Access to Platform Data – 27th Nov 2020

One of the issues I am working on at the moment is the use of data held by digital platforms for research purposes.

This is a space where the prevailing attitude of many people in the academic and policy communities might best be described as “extremely frustrated”.

They believe that many important questions for society could be answered (or at least usefully explored) if there were more access to platform data (and algorithms).

They see platforms as unnecessarily obstructive in terms of the information they are willing to share voluntarily, and are increasingly looking to regulation as a means of forcing platforms to disclose more.

There is a lot to unpick here about what this might mean in practice – who should get access, which kinds of data they should be able to access, and what conditions might have to apply to the access.

There are particular sensitivities around access to personally identifiable information and there can be significant legal compliance issues here that are more onerous than for other kinds of public or aggregated data.

These questions about the implications of data protection law for research data are the subject of much debate at the moment and I do not plan to go into them in this post.

If you are interested in this field, you may wish to contribute to a proposed initiative by the European Digital Media Observatory to look into the legal questions in some detail [NB I am a member of the Exec Board of EDMO].

For today, I wanted consider the other side of this equation – if researchers are feeling frustrated, then why might platforms be hesitant to release data and resolve that frustration?

My motive in writing about this is one of trying to get to a place where platforms do release more data – it is not to excuse platform inaction but rather to understand the mindset better so that progress can be made.

I strongly believe that it is in the platforms’ own interest, as well as the public interest, to keep improving their transparency and make more data available.

Scrutiny of large platforms is never going to stop – the choice is between having that scrutiny depend on partial data and/or assumptions made in the absence of data, or having it depend on comprehensive, reliable data.

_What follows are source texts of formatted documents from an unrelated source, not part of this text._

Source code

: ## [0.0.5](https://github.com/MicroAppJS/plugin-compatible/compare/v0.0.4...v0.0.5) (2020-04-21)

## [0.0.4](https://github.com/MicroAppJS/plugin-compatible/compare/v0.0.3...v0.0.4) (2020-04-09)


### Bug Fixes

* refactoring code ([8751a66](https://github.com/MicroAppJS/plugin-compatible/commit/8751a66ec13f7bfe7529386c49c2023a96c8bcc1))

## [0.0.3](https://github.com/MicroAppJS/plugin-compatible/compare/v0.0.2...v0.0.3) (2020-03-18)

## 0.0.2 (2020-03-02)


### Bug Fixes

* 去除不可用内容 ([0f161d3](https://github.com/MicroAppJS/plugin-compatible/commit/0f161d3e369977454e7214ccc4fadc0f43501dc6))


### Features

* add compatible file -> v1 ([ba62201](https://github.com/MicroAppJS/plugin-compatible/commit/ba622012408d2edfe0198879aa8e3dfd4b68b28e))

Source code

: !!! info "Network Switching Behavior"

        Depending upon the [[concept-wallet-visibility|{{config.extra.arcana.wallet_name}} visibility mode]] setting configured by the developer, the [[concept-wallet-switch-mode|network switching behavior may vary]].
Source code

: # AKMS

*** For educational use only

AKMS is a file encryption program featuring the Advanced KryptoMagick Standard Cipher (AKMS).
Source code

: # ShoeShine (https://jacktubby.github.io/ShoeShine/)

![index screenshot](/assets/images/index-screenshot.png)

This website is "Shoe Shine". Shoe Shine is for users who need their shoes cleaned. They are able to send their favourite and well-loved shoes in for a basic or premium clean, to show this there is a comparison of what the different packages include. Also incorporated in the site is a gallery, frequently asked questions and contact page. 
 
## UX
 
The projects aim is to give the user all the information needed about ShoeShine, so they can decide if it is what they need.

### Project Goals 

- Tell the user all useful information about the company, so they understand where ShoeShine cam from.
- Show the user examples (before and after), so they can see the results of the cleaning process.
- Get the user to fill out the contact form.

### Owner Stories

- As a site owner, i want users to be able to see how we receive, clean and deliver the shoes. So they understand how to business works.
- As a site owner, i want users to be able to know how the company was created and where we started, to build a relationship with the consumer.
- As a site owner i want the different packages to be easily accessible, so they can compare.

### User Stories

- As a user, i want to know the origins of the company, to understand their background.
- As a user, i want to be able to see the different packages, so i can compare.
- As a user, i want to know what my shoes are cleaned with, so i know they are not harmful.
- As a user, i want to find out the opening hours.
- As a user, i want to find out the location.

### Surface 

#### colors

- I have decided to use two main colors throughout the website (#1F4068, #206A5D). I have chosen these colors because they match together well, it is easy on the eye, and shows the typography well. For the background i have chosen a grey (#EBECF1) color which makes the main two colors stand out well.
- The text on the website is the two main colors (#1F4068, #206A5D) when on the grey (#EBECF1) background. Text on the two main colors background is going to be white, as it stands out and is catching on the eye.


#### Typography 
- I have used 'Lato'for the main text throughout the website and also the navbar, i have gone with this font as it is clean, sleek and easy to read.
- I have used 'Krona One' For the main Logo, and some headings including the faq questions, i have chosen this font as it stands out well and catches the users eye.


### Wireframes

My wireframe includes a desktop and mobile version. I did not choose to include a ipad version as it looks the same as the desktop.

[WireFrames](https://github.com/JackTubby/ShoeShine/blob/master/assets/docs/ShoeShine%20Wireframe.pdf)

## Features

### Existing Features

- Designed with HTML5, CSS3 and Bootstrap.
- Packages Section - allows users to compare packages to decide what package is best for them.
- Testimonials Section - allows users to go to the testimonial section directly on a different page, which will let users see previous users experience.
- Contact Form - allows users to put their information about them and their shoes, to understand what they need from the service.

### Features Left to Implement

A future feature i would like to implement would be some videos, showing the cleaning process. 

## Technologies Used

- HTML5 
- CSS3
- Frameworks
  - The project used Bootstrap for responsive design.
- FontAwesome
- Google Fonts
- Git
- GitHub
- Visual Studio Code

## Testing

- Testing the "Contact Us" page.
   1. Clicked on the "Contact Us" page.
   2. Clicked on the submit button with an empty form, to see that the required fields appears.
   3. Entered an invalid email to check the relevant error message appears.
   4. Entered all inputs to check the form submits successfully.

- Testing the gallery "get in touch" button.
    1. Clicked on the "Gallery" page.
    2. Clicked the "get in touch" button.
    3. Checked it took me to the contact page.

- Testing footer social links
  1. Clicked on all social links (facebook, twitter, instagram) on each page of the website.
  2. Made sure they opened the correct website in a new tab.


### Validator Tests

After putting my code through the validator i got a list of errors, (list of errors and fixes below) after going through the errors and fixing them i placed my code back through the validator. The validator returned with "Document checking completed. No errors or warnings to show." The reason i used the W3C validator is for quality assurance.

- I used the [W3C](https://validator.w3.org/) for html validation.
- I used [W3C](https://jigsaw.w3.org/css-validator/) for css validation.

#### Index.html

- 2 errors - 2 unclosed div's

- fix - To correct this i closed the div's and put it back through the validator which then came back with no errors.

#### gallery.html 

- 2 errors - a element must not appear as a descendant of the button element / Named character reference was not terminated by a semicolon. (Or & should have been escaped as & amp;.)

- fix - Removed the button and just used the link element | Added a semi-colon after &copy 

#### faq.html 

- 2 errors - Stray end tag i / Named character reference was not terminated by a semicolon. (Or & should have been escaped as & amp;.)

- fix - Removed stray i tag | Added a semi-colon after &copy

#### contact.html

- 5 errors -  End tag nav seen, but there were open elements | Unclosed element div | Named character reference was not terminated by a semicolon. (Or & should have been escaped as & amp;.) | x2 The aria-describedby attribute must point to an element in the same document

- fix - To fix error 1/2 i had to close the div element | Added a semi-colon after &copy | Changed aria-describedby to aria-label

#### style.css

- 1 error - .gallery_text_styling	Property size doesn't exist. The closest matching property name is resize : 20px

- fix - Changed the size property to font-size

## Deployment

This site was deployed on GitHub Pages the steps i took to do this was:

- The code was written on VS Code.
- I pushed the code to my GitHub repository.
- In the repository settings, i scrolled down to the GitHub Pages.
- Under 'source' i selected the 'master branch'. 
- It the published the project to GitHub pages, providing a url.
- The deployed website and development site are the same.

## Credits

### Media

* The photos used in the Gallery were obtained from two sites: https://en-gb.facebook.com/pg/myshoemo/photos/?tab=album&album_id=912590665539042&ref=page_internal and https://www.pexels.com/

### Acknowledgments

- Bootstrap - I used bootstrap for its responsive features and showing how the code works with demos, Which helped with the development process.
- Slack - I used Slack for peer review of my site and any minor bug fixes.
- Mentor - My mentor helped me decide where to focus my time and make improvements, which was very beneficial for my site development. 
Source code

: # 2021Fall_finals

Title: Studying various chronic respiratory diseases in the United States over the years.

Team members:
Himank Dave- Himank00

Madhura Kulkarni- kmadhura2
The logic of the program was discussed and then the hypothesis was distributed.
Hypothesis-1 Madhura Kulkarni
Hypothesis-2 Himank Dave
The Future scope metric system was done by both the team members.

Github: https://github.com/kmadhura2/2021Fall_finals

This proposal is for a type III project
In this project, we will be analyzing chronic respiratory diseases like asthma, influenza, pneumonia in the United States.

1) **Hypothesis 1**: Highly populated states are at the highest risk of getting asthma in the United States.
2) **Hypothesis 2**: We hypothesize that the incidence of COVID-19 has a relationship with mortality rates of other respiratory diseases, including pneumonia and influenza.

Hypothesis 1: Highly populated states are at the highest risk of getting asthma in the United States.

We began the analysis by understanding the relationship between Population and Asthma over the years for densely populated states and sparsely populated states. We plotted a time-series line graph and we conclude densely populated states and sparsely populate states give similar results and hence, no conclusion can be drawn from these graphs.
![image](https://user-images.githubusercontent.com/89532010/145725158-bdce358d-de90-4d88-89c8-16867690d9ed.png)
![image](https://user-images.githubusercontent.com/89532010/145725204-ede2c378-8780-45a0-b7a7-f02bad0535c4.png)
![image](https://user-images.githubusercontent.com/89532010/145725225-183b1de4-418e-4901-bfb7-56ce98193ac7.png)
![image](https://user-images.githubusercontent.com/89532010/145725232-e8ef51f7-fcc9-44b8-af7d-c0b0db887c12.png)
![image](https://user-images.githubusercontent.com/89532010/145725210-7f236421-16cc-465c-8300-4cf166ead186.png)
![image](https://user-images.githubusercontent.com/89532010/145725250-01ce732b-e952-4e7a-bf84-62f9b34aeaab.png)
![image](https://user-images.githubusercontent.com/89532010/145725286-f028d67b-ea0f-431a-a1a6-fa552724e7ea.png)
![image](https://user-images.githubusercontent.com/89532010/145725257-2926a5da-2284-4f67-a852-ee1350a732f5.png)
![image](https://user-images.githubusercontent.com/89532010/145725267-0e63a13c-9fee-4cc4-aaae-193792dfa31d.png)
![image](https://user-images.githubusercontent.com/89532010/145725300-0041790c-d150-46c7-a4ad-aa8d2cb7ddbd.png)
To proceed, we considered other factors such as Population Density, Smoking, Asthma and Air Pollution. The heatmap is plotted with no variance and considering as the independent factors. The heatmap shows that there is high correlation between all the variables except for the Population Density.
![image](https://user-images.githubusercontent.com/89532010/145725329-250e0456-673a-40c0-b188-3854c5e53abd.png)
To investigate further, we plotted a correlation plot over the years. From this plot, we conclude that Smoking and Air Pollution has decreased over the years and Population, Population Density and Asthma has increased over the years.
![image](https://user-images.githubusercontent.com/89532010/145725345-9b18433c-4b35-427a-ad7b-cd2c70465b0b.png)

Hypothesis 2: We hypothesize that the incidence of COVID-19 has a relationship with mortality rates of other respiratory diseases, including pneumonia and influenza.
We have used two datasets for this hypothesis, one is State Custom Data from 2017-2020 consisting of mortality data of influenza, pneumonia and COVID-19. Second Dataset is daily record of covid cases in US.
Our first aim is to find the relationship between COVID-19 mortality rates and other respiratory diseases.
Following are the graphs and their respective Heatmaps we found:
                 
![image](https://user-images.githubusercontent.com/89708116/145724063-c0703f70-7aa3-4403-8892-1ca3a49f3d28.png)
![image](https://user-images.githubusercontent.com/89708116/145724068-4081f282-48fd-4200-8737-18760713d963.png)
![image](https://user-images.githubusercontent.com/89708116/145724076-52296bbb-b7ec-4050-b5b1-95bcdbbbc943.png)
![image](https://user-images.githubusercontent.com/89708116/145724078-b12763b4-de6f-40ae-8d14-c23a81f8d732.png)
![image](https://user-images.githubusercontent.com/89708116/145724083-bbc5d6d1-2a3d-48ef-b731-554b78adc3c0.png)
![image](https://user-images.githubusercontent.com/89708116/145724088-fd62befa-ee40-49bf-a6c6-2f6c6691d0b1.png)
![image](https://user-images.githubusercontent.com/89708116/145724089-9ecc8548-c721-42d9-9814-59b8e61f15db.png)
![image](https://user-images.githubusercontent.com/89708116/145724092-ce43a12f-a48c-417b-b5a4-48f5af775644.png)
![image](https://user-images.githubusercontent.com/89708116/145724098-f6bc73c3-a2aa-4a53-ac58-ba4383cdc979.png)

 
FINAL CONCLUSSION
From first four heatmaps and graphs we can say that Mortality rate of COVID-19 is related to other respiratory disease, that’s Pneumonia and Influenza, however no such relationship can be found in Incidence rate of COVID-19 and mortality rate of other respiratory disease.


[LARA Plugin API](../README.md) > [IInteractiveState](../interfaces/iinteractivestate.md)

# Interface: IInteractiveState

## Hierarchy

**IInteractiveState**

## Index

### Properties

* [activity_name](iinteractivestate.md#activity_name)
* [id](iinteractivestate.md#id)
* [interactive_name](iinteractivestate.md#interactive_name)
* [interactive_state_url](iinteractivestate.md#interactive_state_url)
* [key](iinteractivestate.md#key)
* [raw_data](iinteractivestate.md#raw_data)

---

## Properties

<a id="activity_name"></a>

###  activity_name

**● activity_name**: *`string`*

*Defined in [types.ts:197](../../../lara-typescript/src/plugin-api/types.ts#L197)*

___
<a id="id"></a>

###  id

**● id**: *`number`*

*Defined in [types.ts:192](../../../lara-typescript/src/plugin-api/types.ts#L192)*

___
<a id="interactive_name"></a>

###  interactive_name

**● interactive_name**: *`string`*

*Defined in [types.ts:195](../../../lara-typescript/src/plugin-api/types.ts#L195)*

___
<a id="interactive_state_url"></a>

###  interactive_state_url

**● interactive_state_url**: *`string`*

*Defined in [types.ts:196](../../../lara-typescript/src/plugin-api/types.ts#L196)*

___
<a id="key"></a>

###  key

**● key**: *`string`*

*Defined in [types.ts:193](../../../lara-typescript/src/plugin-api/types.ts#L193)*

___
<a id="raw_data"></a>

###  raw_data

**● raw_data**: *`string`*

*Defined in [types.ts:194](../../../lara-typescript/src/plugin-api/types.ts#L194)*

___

There is a parallel with the UK’s somewhat qualified right to remain silent which says :-

You do not have to say anything. But, it may harm your defence if you do not mention when questioned something which you later rely on in court. 

UK Police Caution

Where a platform is initially hesitant to provide information about an issue under scrutiny, this should not be read as proof of guilt, but it is likely that people will apply a discount to information that is only provided late in the day.

If platforms believe that data helps them to make their case in response to claims that they are causing harm then they will benefit most when they make this available early on in (or even in anticipation of) the public debate.

Not Just Platforms

This post will naturally reflect my experience from being in conversations about sharing large digital platform data, but these dynamics apply more widely to any organisation that holds interesting data.

Before working at Facebook, I was involved in a UK government initiative called the Power of Information Taskforce which was attempting to get more government data into the public domain.

The attitudes I describe below were present in varying degrees in many of the organisations that held public sector data and were pushing back against efforts to have them share more.

You may be thinking that this is more easily fixable in the public sector as Ministers can just instruct government entities to disclose information, but in reality there is rarely a simple stick to wave that overcomes all obstacles where someone is not persuaded that disclosure is the “right thing”.

Let’s get on to the pop psychology and flesh out why platforms may end up doing what appears to be the “wrong thing”, contrary to societal and their own interests, on data disclosure [where there are no legal obstacles].

Embarrassment

“I felt ashamed."

"But of what? Psyche, they hadn't stripped you naked or anything?"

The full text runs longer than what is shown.